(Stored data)

——

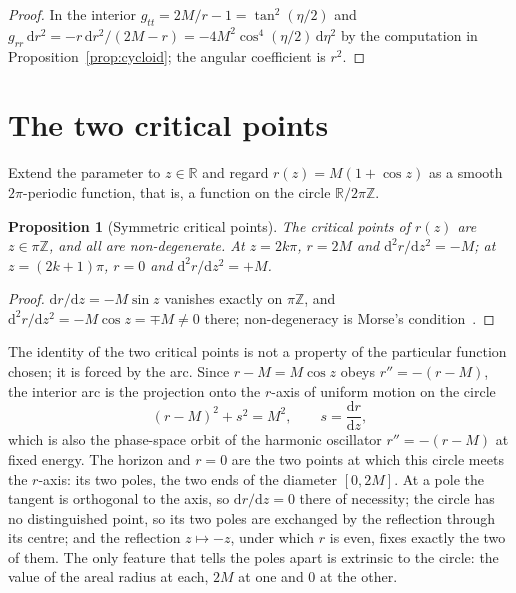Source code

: \documentclass{iopjournal}
\theoremstyle{plain}
\newtheorem{proposition}[theorem]{Proposition}
\theoremstyle{remark}
\newcommand{\dd}{\mathrm{d}}
\begin{document}
\begin{proof}
In the interior $g_{tt}=2M/r-1=\tan^{2}(\eta/2)$ and $g_{rr}\,\dd r^{2}=-r\,\dd r^{2}/(2M-r)=-4M^{2}\cos^{4}(\eta/2)\,\dd\eta^{2}$ by the computation in Proposition~\ref{prop:cycloid}; the angular coefficient is $r^{2}$.
\end{proof}

\section{The two critical points}\label{sec:critical}

Extend the parameter to $z\in\mathbb{R}$ and regard $r(z)=M(1+\cos z)$ as a smooth $2\pi$-periodic function, that is, a function on the circle $\mathbb{R}/2\pi\mathbb{Z}$.

\begin{proposition}[Symmetric critical points]\label{prop:critical}
The critical points of $r(z)$ are $z\in\pi\mathbb{Z}$, and all are non-degenerate. At $z=2k\pi$, $r=2M$ and $\dd^{2}r/\dd z^{2}=-M$; at $z=(2k+1)\pi$, $r=0$ and $\dd^{2}r/\dd z^{2}=+M$.
\end{proposition}

\begin{proof}
$\dd r/\dd z=-M\sin z$ vanishes exactly on $\pi\mathbb{Z}$, and $\dd^{2}r/\dd z^{2}=-M\cos z=\mp M\neq0$ there; non-degeneracy is Morse's condition~\cite{Milnor1963}.
\end{proof}

The identity of the two critical points is not a property of the particular function chosen; it is forced by the arc. Since $r-M=M\cos z$ obeys $r''=-(r-M)$, the interior arc is the projection onto the $r$-axis of uniform motion on the circle
\begin{equation}\label{eq:circle}
(r-M)^{2}+s^{2}=M^{2},\qquad s=\frac{\dd r}{\dd z},
\end{equation}
which is also the phase-space orbit of the harmonic oscillator $r''=-(r-M)$ at fixed energy. The horizon and $r=0$ are the two points at which this circle meets the $r$-axis: its two poles, the two ends of the diameter $[0,2M]$. At a pole the tangent is orthogonal to the axis, so $\dd r/\dd z=0$ there of necessity; the circle has no distinguished point, so its two poles are exchanged by the reflection through its centre; and the reflection $z\mapsto-z$, under which $r$ is even, fixes exactly the two of them. The only feature that tells the poles apart is extrinsic to the circle: the value of the areal radius at each, $2M$ at one and $0$ at the other.
\end{document}
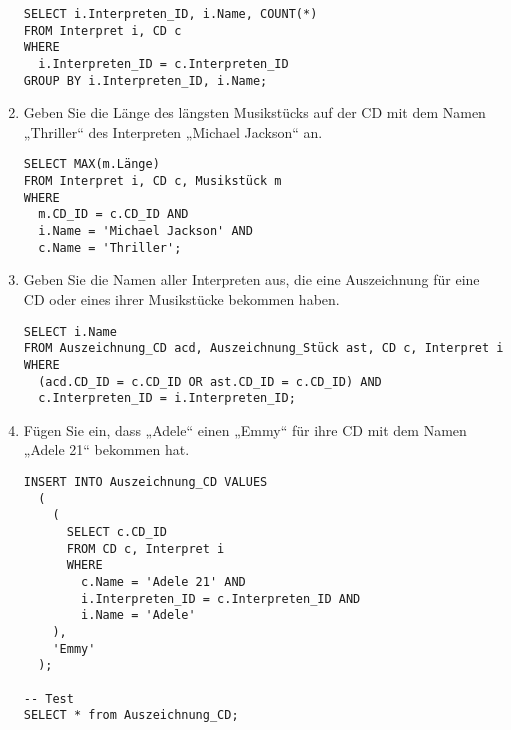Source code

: \documentclass{bschlangaul-aufgabe}
\begin{document}
\begin{enumerate}
\begin{bAntwort}
\begin{verbatim}
SELECT i.Interpreten_ID, i.Name, COUNT(*)
FROM Interpret i, CD c
WHERE
  i.Interpreten_ID = c.Interpreten_ID
GROUP BY i.Interpreten_ID, i.Name;
\end{verbatim}
\end{bAntwort}


\item Geben Sie die Länge des längsten Musikstücks auf der CD mit dem
Namen „Thriller“ des Interpreten „Michael Jackson“ an.

\begin{bAntwort}
\begin{verbatim}
SELECT MAX(m.Länge)
FROM Interpret i, CD c, Musikstück m
WHERE
  m.CD_ID = c.CD_ID AND
  i.Name = 'Michael Jackson' AND
  c.Name = 'Thriller';
\end{verbatim}
\end{bAntwort}


\item Geben Sie die Namen aller Interpreten aus, die eine Auszeichnung
für eine CD oder eines ihrer Musikstücke bekommen haben.

\begin{bAntwort}
\begin{verbatim}
SELECT i.Name
FROM Auszeichnung_CD acd, Auszeichnung_Stück ast, CD c, Interpret i
WHERE
  (acd.CD_ID = c.CD_ID OR ast.CD_ID = c.CD_ID) AND
  c.Interpreten_ID = i.Interpreten_ID;
\end{verbatim}
\end{bAntwort}


\item Fügen Sie ein, dass „Adele“ einen „Emmy“ für ihre CD mit dem Namen
„Adele 21“ bekommen hat.

\begin{bAntwort}
\begin{verbatim}
INSERT INTO Auszeichnung_CD VALUES
  (
    (
      SELECT c.CD_ID
      FROM CD c, Interpret i
      WHERE
        c.Name = 'Adele 21' AND
        i.Interpreten_ID = c.Interpreten_ID AND
        i.Name = 'Adele'
    ),
    'Emmy'
  );

-- Test
SELECT * from Auszeichnung_CD;
\end{verbatim}
\end{bAntwort}


\end{enumerate}
\end{document}
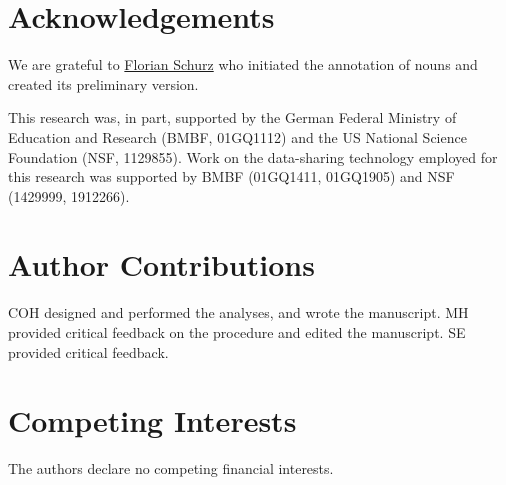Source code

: \documentclass[english,11pt]{article}
\begin{document}
%
%


\section*{Acknowledgements}


We are grateful to \href{www.florianschurz.de}{Florian Schurz} who initiated the
annotation of nouns and created its preliminary version.%

This research was, in part, supported by the German Federal Ministry of
Education and Research (BMBF, 01GQ1112) and the US National Science Foundation
(NSF, 1129855). Work on the data-sharing technology employed for this research
was supported by BMBF (01GQ1411, 01GQ1905) and NSF (1429999, 1912266).


\section*{Author Contributions}

COH designed and performed the analyses, and wrote the manuscript.
%
MH provided critical feedback on the procedure and edited the manuscript.
%
SE provided critical feedback.


\section*{Competing Interests}

The authors declare no competing financial interests.
\end{document}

——

◆ **DIRECTIONS**:
Quote every line of the records above exactly; no picture is to be copied.

◆ **EXPECTED ANSWER**:
Source code

: \documentclass{iopjournal}
\theoremstyle{plain}
\newtheorem{proposition}[theorem]{Proposition}
\theoremstyle{remark}
\newcommand{\dd}{\mathrm{d}}
\begin{document}
\begin{proof}
In the interior $g_{tt}=2M/r-1=\tan^{2}(\eta/2)$ and $g_{rr}\,\dd r^{2}=-r\,\dd r^{2}/(2M-r)=-4M^{2}\cos^{4}(\eta/2)\,\dd\eta^{2}$ by the computation in Proposition~\ref{prop:cycloid}; the angular coefficient is $r^{2}$.
\end{proof}

\section{The two critical points}\label{sec:critical}

Extend the parameter to $z\in\mathbb{R}$ and regard $r(z)=M(1+\cos z)$ as a smooth $2\pi$-periodic function, that is, a function on the circle $\mathbb{R}/2\pi\mathbb{Z}$.

\begin{proposition}[Symmetric critical points]\label{prop:critical}
The critical points of $r(z)$ are $z\in\pi\mathbb{Z}$, and all are non-degenerate. At $z=2k\pi$, $r=2M$ and $\dd^{2}r/\dd z^{2}=-M$; at $z=(2k+1)\pi$, $r=0$ and $\dd^{2}r/\dd z^{2}=+M$.
\end{proposition}

\begin{proof}
$\dd r/\dd z=-M\sin z$ vanishes exactly on $\pi\mathbb{Z}$, and $\dd^{2}r/\dd z^{2}=-M\cos z=\mp M\neq0$ there; non-degeneracy is Morse's condition~\cite{Milnor1963}.
\end{proof}

The identity of the two critical points is not a property of the particular function chosen; it is forced by the arc. Since $r-M=M\cos z$ obeys $r''=-(r-M)$, the interior arc is the projection onto the $r$-axis of uniform motion on the circle
\begin{equation}\label{eq:circle}
(r-M)^{2}+s^{2}=M^{2},\qquad s=\frac{\dd r}{\dd z},
\end{equation}
which is also the phase-space orbit of the harmonic oscillator $r''=-(r-M)$ at fixed energy. The horizon and $r=0$ are the two points at which this circle meets the $r$-axis: its two poles, the two ends of the diameter $[0,2M]$. At a pole the tangent is orthogonal to the axis, so $\dd r/\dd z=0$ there of necessity; the circle has no distinguished point, so its two poles are exchanged by the reflection through its centre; and the reflection $z\mapsto-z$, under which $r$ is even, fixes exactly the two of them. The only feature that tells the poles apart is extrinsic to the circle: the value of the areal radius at each, $2M$ at one and $0$ at the other.
\end{document}
Source code

: \documentclass{bschlangaul-aufgabe}
\begin{document}
\begin{enumerate}
\begin{bAntwort}
\begin{verbatim}
SELECT i.Interpreten_ID, i.Name, COUNT(*)
FROM Interpret i, CD c
WHERE
  i.Interpreten_ID = c.Interpreten_ID
GROUP BY i.Interpreten_ID, i.Name;
\end{verbatim}
\end{bAntwort}


\item Geben Sie die Länge des längsten Musikstücks auf der CD mit dem
Namen „Thriller“ des Interpreten „Michael Jackson“ an.

\begin{bAntwort}
\begin{verbatim}
SELECT MAX(m.Länge)
FROM Interpret i, CD c, Musikstück m
WHERE
  m.CD_ID = c.CD_ID AND
  i.Name = 'Michael Jackson' AND
  c.Name = 'Thriller';
\end{verbatim}
\end{bAntwort}


\item Geben Sie die Namen aller Interpreten aus, die eine Auszeichnung
für eine CD oder eines ihrer Musikstücke bekommen haben.

\begin{bAntwort}
\begin{verbatim}
SELECT i.Name
FROM Auszeichnung_CD acd, Auszeichnung_Stück ast, CD c, Interpret i
WHERE
  (acd.CD_ID = c.CD_ID OR ast.CD_ID = c.CD_ID) AND
  c.Interpreten_ID = i.Interpreten_ID;
\end{verbatim}
\end{bAntwort}


\item Fügen Sie ein, dass „Adele“ einen „Emmy“ für ihre CD mit dem Namen
„Adele 21“ bekommen hat.

\begin{bAntwort}
\begin{verbatim}
INSERT INTO Auszeichnung_CD VALUES
  (
    (
      SELECT c.CD_ID
      FROM CD c, Interpret i
      WHERE
        c.Name = 'Adele 21' AND
        i.Interpreten_ID = c.Interpreten_ID AND
        i.Name = 'Adele'
    ),
    'Emmy'
  );

-- Test
SELECT * from Auszeichnung_CD;
\end{verbatim}
\end{bAntwort}


\end{enumerate}
\end{document}
Source code

: \documentclass[english,11pt]{article}
\begin{document}
%
%


\section*{Acknowledgements}


We are grateful to \href{www.florianschurz.de}{Florian Schurz} who initiated the
annotation of nouns and created its preliminary version.%

This research was, in part, supported by the German Federal Ministry of
Education and Research (BMBF, 01GQ1112) and the US National Science Foundation
(NSF, 1129855). Work on the data-sharing technology employed for this research
was supported by BMBF (01GQ1411, 01GQ1905) and NSF (1429999, 1912266).


\section*{Author Contributions}

COH designed and performed the analyses, and wrote the manuscript.
%
MH provided critical feedback on the procedure and edited the manuscript.
%
SE provided critical feedback.


\section*{Competing Interests}

The authors declare no competing financial interests.
\end{document}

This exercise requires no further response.